India Covid crisis: Scramble for oxygen amid surge in coronavirus cases
As the Covid crisis worsens in India, oxygen supplies are further dwindling, reports ITV News Correspondent Neil Connery
Indian authorities scrambled to supply medical oxygen to hospitals amid the world's worst coronavirus surge - that set a new global daily record of infections for a third day.
Hospitals in the capital, New Delhi, and some of the worst-hit states like Maharashtra reported being critically short of beds and oxygen.
At least 20 Covid-19 patients at the critical care unit of New Delhi’s Jaipur Golden Hospital died overnight as "oxygen pressure was low", the Indian Express newspaper reported.
"Our supply was delayed by seven-eight hours on Friday night and the stock we received last night is only 40% of the required supply," the newspaper quoted the hospital’s medical superintendent, Dr DK Baluja, as saying.
A further 13 Covid patients died after a fire in Vijay Vallabh hospital in Virar, near Mumbai as health workers struggled to provide medical care and oxygen.
The 346,786 infections over the past day brought India’s total past 16 million, behind only the United States.
ITV News spoke to Doctor Harjit Singh Bhatti, who said: 'I grieve for my patient who lost their life, but I also have relief for those patients who will get their bed'
The Health Ministry reported another 2,624 deaths in the past 24 hours, pushing India’s COVID-19 fatalities to 189,544.
Families were waiting for days to cremate their loved ones at overburdened crematoriums, with many turning to makeshift facilities for last rites.
The government ramped up its efforts to get medical oxygen to hospitals using special Oxygen Express trains, air force planes and trucks to transport tankers.

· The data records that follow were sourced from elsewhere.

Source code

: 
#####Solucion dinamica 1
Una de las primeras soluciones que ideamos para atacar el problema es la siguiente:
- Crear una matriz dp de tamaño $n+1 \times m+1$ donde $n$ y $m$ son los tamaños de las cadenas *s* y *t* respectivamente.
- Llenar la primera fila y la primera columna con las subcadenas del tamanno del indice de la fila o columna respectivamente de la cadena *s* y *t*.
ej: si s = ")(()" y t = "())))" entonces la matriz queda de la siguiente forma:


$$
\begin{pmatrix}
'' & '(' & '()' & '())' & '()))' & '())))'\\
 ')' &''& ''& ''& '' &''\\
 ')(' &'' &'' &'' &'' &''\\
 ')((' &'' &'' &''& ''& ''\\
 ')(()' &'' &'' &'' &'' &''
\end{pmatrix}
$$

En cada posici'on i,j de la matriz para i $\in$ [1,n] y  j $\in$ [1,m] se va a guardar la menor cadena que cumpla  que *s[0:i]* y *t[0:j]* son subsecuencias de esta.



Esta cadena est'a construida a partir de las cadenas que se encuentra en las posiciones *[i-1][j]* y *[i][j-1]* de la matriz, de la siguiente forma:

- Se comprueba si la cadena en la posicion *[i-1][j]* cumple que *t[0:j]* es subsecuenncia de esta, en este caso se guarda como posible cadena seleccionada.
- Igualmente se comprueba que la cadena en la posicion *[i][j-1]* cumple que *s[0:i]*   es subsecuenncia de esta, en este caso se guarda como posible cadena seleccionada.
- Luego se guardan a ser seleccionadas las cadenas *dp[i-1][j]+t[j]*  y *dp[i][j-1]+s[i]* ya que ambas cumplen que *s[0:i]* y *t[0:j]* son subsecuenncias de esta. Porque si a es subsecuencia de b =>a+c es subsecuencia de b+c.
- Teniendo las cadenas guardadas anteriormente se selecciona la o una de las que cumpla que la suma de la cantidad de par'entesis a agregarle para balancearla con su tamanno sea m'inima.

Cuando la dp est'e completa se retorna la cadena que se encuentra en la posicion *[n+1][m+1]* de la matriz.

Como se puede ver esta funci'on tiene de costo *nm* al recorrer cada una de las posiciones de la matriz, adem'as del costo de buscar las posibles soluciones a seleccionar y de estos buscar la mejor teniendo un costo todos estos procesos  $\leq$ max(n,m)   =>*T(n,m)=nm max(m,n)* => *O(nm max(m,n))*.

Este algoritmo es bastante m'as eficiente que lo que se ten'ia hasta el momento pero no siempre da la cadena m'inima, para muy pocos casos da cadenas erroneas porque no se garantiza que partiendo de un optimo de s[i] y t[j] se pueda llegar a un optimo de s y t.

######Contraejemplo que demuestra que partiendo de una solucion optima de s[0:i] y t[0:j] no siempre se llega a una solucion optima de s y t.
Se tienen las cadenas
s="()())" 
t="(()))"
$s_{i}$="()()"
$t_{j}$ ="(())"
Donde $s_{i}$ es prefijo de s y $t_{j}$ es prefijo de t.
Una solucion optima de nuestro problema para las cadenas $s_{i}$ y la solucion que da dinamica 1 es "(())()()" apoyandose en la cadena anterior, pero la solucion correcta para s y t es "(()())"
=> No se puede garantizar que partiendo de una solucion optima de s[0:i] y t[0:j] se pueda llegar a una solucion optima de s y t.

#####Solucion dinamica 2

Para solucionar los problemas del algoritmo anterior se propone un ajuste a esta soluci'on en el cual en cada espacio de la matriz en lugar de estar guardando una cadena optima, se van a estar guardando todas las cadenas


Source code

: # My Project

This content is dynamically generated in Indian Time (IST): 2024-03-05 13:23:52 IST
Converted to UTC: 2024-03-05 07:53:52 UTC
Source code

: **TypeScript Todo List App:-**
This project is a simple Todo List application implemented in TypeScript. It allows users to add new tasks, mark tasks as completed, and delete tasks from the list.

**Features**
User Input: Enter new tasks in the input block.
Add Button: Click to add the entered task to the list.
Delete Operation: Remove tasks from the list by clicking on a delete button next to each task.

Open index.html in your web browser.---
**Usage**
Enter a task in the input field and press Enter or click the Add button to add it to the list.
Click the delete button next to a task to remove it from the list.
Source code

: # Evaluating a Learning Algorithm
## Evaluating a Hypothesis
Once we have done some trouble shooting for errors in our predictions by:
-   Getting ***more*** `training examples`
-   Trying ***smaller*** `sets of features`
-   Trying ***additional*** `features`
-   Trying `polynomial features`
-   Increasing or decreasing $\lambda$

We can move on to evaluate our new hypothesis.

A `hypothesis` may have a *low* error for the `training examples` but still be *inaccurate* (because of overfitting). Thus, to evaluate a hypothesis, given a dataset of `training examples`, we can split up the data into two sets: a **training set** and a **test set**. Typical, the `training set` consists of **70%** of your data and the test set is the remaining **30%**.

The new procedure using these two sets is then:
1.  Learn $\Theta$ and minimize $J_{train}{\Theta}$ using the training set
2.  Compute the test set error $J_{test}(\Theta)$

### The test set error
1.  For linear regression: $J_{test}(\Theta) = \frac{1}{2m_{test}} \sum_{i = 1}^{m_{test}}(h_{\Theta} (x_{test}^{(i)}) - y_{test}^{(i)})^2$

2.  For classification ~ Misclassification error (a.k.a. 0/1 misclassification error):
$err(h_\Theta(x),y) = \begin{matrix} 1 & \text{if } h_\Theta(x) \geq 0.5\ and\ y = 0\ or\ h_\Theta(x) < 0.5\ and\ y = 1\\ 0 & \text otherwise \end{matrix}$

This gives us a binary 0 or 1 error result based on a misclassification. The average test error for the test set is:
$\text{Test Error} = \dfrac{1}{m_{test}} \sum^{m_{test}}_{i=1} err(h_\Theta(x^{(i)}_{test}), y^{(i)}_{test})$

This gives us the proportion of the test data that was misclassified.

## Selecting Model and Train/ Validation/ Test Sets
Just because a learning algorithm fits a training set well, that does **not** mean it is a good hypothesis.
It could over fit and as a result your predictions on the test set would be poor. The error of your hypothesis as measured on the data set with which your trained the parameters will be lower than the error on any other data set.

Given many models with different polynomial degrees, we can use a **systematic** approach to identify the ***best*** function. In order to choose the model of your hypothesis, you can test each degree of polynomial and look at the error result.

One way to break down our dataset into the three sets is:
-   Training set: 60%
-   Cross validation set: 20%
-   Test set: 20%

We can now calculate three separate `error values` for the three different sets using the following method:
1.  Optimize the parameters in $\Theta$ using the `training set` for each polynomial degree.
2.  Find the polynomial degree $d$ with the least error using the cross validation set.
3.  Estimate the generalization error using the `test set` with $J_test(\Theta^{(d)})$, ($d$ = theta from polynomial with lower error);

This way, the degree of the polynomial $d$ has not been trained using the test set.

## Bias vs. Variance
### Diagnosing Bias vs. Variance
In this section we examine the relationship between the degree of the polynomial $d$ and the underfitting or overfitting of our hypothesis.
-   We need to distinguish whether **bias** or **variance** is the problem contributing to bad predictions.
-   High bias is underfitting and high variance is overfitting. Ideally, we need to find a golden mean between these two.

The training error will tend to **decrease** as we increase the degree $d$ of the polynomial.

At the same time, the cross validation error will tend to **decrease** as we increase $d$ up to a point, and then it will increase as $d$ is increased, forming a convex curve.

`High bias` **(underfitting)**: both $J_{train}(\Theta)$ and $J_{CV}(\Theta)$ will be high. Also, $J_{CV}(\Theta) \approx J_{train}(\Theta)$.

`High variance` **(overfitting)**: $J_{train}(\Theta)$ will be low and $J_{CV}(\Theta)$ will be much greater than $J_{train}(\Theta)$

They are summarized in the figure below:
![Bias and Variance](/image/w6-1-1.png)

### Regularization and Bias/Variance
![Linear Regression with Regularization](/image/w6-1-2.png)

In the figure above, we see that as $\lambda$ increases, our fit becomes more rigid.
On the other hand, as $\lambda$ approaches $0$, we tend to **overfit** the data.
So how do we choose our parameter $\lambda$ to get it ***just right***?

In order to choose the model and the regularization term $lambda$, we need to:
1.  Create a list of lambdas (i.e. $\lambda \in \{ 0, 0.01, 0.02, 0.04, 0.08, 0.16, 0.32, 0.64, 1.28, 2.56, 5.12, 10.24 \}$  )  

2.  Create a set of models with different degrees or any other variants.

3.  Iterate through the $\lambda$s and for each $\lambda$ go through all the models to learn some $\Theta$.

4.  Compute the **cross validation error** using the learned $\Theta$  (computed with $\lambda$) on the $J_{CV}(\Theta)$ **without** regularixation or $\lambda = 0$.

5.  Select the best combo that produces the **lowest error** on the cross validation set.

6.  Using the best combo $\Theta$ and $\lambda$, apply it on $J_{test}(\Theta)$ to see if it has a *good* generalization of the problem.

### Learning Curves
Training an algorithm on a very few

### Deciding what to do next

But the crisis in the country of nearly 1.4 billion people was deepening, amid criticism of the government’s response and allegations that the scarce supplies of oxygen had been diverted by local officials to hospitals in their areas.
"Every hospital is running out (of oxygen). We are running out," Dr Sudhanshu Bankata, executive director of Batra Hospital, a leading hospital in the capital, told New Delhi Television channel.
The Supreme Court told Prime Minister Narendra Modi’s government last week that it wanted a national plan for the supply of oxygen and essential drugs for the treatment of coronavirus patients.
The court acted as India’s fragile and underfunded health system was tattering, just months after leaders in the world’s second most populous country thought they had weathered the worst of the pandemic.
Now, hospitals officials are using social media to plead with authorities to replenish their oxygen supplies.
On Saturday, Dr Bankata’s Batra hospital reported severe shortage of oxygen for its 190 admitted patients.
When the news anchor asked Bankata what happens when a hospital issues an SOS call as his had done, he replied: "Nothing. It’s over. It’s over."
Hours later, the hospital received supplies to run for few hours.
Many Covid patients are dying in hospital car parks, ITV News Senior Correspondent Paul Davies reports
As the oxygen scarcity deepened, local officials in several states disrupted movement of tankers and diverted supplies to their areas.
On Friday, the Press Trust of India news agency reported that a tanker-truck carrying oxygen supplies in Delhi’s neighboring state of Haryana went missing.
Days before, the news agency reported, a minister in Haryana blamed Delhi authorities for looting an oxygen tanker when it was crossing their territory.
"Unfortunately, many such incidents have occurred and have dire effect on hospitals in need of oxygen supplies," said Saket Tiku, president of the All India Industrial Gases Manufacturers Association.
Meanwhile, Dr. Anthony Fauci, the Biden administration’s top medical adviser on the pandemic, said the US Centers for Disease Control and Prevention is working with its counterpart agency in India to provide technical support and assistance.
"It is a dire situation that we’re trying to help in any way we can," Fauci said at the White House coronavirus briefing.
"They have a situation there where there are variants that have arisen. We have not yet fully characterised the variants and the relationship between the ability of the vaccines to protect. But we’re assuming, clearly, that they need vaccines."